I would suggest to give Moq a try, that will tell if it is a Castle
DynamicProxy problem or RhinoMocks problem.
BTW, I'm also a user of RM and trying to help :)
> Okay, what am I talking about!?
>
> Resolve<T> is a virtual member.
How sad is it that there is no online API doc for Unity and the P&P
team want me to download an msi install file! I hope no other patterns
this approach at least.
Anyway I downloaded a copy of Unity.dll from somewhere else and opened
it up in Reflector.
No! it is not virtual as you can always expect from P&P, again hope
you don't pattern this :)
The method is defined in the UnityContainerBase:
public T Resolve<T>()
{
return (T) this.Resolve(typeof(T));
}
and it finally calls
public abstract object Resolve(Type t, string name);
which you can stub if you use partial mock.
HTH
Virtual member and interface members are very different. I don't have
a link handy but there are a lot of talks you can google, or go direct
to C# language specification.
I understand your point and believe everything should just be virtual
like Java.

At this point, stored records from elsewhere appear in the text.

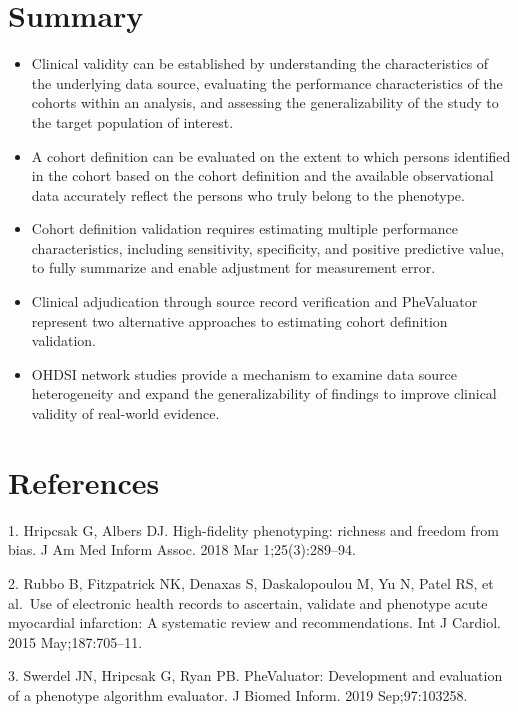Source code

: \documentclass[
  letterpaper,
  paper=7in:10in,
  pagesize=pdftex,
  headinclude=on,
  footinclude=on,
  12pt]{scrbook}
\providecommand{\tightlist}{%
  \setlength{\itemsep}{0pt}\setlength{\parskip}{0pt}}\usepackage{longtable,booktabs,array}
\begin{document}
\section{Summary}\label{summary-1}

\begin{itemize}
\tightlist
\item
  Clinical validity can be established by understanding the
  characteristics of the underlying data source, evaluating the
  performance characteristics of the cohorts within an analysis, and
  assessing the generalizability of the study to the target population
  of interest.
\item
  A cohort definition can be evaluated on the extent to which persons
  identified in the cohort based on the cohort definition and the
  available observational data accurately reflect the persons who truly
  belong to the phenotype.
\item
  Cohort definition validation requires estimating multiple performance
  characteristics, including sensitivity, specificity, and positive
  predictive value, to fully summarize and enable adjustment for
  measurement error.
\item
  Clinical adjudication through source record verification and
  PheValuator represent two alternative approaches to estimating cohort
  definition validation.
\item
  OHDSI network studies provide a mechanism to examine data source
  heterogeneity and expand the generalizability of findings to improve
  clinical validity of real-world evidence.
\end{itemize}

\section{References}\label{references}

1. Hripcsak G, Albers DJ. High-fidelity phenotyping: richness and
freedom from bias. J Am Med Inform Assoc. 2018 Mar 1;25(3):289--94.

2. Rubbo B, Fitzpatrick NK, Denaxas S, Daskalopoulou M, Yu N, Patel RS,
et al.~Use of electronic health records to ascertain, validate and
phenotype acute myocardial infarction: A systematic review and
recommendations. Int J Cardiol. 2015 May;187:705--11.

3. Swerdel JN, Hripcsak G, Ryan PB. PheValuator: Development and
evaluation of a phenotype algorithm evaluator. J Biomed Inform. 2019
Sep;97:103258.
\end{document}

While I do love property, delegate, event, lamba and etc in
.Net, IMHO, this virtual/non-virtual thing is just unnecessary
complication introduced by M$ to say, hey .Net has one more feature
then Java.
That being said, you should mock the interface, not the implementation.
I was getting bad image a lot at those days and hence my own compilation of RM.
Now it is your choice of keeping my version of RM (with many enhanced
feature that you (most likely) won't get it in future RM releases, or
get the RM source and compile one yourself with latest DynamicProxy2.